Although FixMyStreet improved communication between people and government in Brussels, Alvin’s analysis of the geographic spread of reports by residents demonstrated how the service was actually underused by the city’s underprivileged districts.

By analysing a year’s worth of train schedules of the Belgian railway, Alvin was able to show how Flemish provinces and cities are connected. Brussels was clearly where most Belgians travelled to wherever they were, but there were also interconnections between Leuven, Gent and Antwerp.
That said, the duo remain eager to explore how else data can improve their lives in Singapore and have a few ideas up their sleeves. Shanyang is keen to plot an isochrone map of the city, a diagram that uses lines to connect areas in the city that have similar travel times via public transport or car. “Now that I’m looking for an apartment, I’m looking at which locale is good for me because I only have a few frequently visited venues in Singapore,” he says.
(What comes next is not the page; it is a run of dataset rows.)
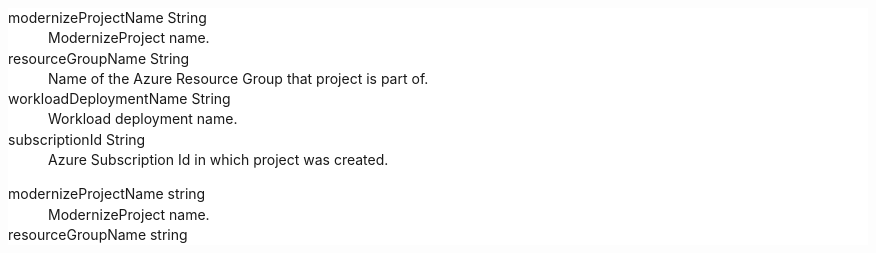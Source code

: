 <div>
<pulumi-choosable type="language" values="java">
<dl class="resources-properties"><dt class="property-required property-replacement"
            title="Required">
        <span id="modernizeprojectname_java">
<a data-swiftype-name="resource-property" data-swiftype-type="text" href="#modernizeprojectname_java" style="color: inherit; text-decoration: inherit;">modernize<wbr>Project<wbr>Name</a>
</span>
        <span class="property-indicator"></span>
        <span class="property-type">String</span>
    </dt>
    <dd>ModernizeProject name.</dd><dt class="property-required property-replacement"
            title="Required">
        <span id="resourcegroupname_java">
<a data-swiftype-name="resource-property" data-swiftype-type="text" href="#resourcegroupname_java" style="color: inherit; text-decoration: inherit;">resource<wbr>Group<wbr>Name</a>
</span>
        <span class="property-indicator"></span>
        <span class="property-type">String</span>
    </dt>
    <dd>Name of the Azure Resource Group that project is part of.</dd><dt class="property-required property-replacement"
            title="Required">
        <span id="workloaddeploymentname_java">
<a data-swiftype-name="resource-property" data-swiftype-type="text" href="#workloaddeploymentname_java" style="color: inherit; text-decoration: inherit;">workload<wbr>Deployment<wbr>Name</a>
</span>
        <span class="property-indicator"></span>
        <span class="property-type">String</span>
    </dt>
    <dd>Workload deployment name.</dd><dt class="property-optional property-replacement"
            title="Optional">
        <span id="subscriptionid_java">
<a data-swiftype-name="resource-property" data-swiftype-type="text" href="#subscriptionid_java" style="color: inherit; text-decoration: inherit;">subscription<wbr>Id</a>
</span>
        <span class="property-indicator"></span>
        <span class="property-type">String</span>
    </dt>
    <dd>Azure Subscription Id in which project was created.</dd></dl>
</pulumi-choosable>
</div>

<div>
<pulumi-choosable type="language" values="javascript,typescript">
<dl class="resources-properties"><dt class="property-required property-replacement"
            title="Required">
        <span id="modernizeprojectname_nodejs">
<a data-swiftype-name="resource-property" data-swiftype-type="text" href="#modernizeprojectname_nodejs" style="color: inherit; text-decoration: inherit;">modernize<wbr>Project<wbr>Name</a>
</span>
        <span class="property-indicator"></span>
        <span class="property-type">string</span>
    </dt>
    <dd>ModernizeProject name.</dd><dt class="property-required property-replacement"
            title="Required">
        <span id="resourcegroupname_nodejs">
<a data-swiftype-name="resource-property" data-swiftype-type="text" href="#resourcegroupname_nodejs" style="color: inherit; text-decoration: inherit;">resource<wbr>Group<wbr>Name</a>
</span>
        <span class="property-indicator"></span>
        <span class="property-type">string</span>
    </dt>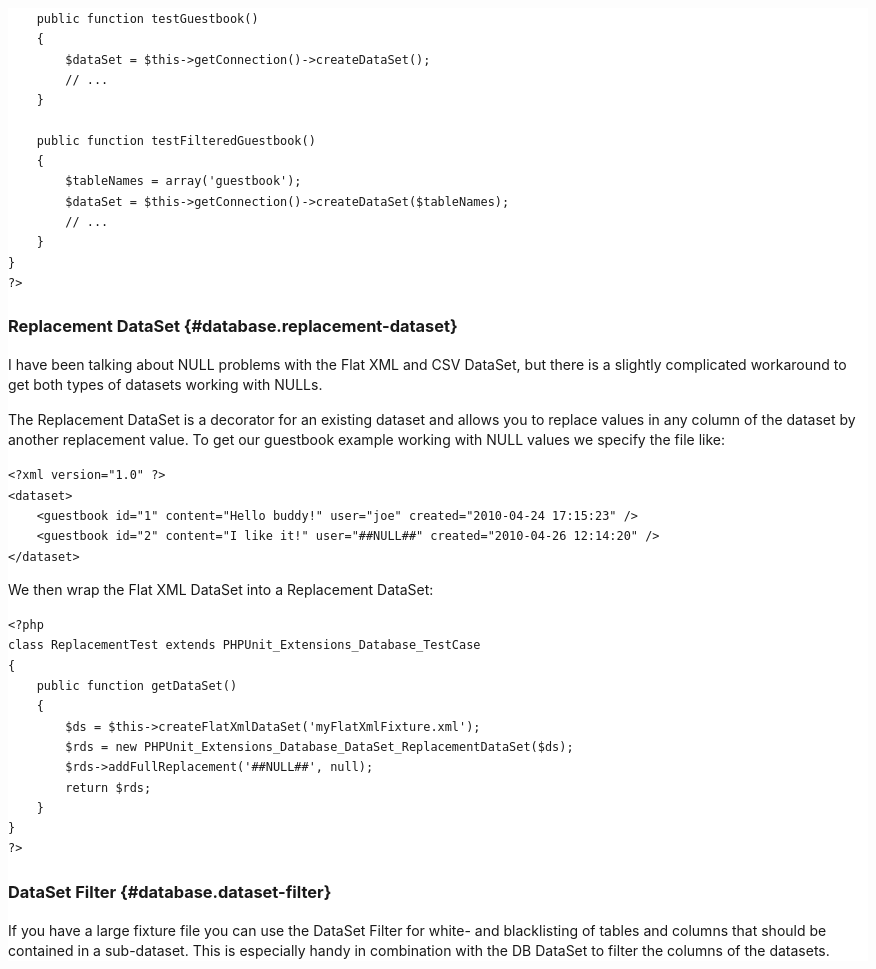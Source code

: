         public function testGuestbook()
        {
            $dataSet = $this->getConnection()->createDataSet();
            // ...
        }

        public function testFilteredGuestbook()
        {
            $tableNames = array('guestbook');
            $dataSet = $this->getConnection()->createDataSet($tableNames);
            // ...
        }
    }
    ?>

### Replacement DataSet {#database.replacement-dataset}

I have been talking about NULL problems with the Flat XML and CSV
DataSet, but there is a slightly complicated workaround to get both
types of datasets working with NULLs.

The Replacement DataSet is a decorator for an existing dataset and
allows you to replace values in any column of the dataset by another
replacement value. To get our guestbook example working with NULL values
we specify the file like:

    <?xml version="1.0" ?>
    <dataset>
        <guestbook id="1" content="Hello buddy!" user="joe" created="2010-04-24 17:15:23" />
        <guestbook id="2" content="I like it!" user="##NULL##" created="2010-04-26 12:14:20" />
    </dataset>

We then wrap the Flat XML DataSet into a Replacement DataSet:

    <?php
    class ReplacementTest extends PHPUnit_Extensions_Database_TestCase
    {
        public function getDataSet()
        {
            $ds = $this->createFlatXmlDataSet('myFlatXmlFixture.xml');
            $rds = new PHPUnit_Extensions_Database_DataSet_ReplacementDataSet($ds);
            $rds->addFullReplacement('##NULL##', null);
            return $rds;
        }
    }
    ?>

### DataSet Filter {#database.dataset-filter}

If you have a large fixture file you can use the DataSet Filter for
white- and blacklisting of tables and columns that should be contained
in a sub-dataset. This is especially handy in combination with the DB
DataSet to filter the columns of the datasets.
Alvin’s dream project is also about enhancing the experience of getting around sunny Singapore: Imagine walking around the city with cloud above you always. By tapping into data on cloud coverage and the position of the sun from Singapore’s weather radar, and figuring out the heights of buildings here, Alvin can create a service that computes pathways around the city with the most shade. “That calculation should change every 5 minutes… and you could choose paths that are air-conditioned or not,” he says. “It’s data science made cool.”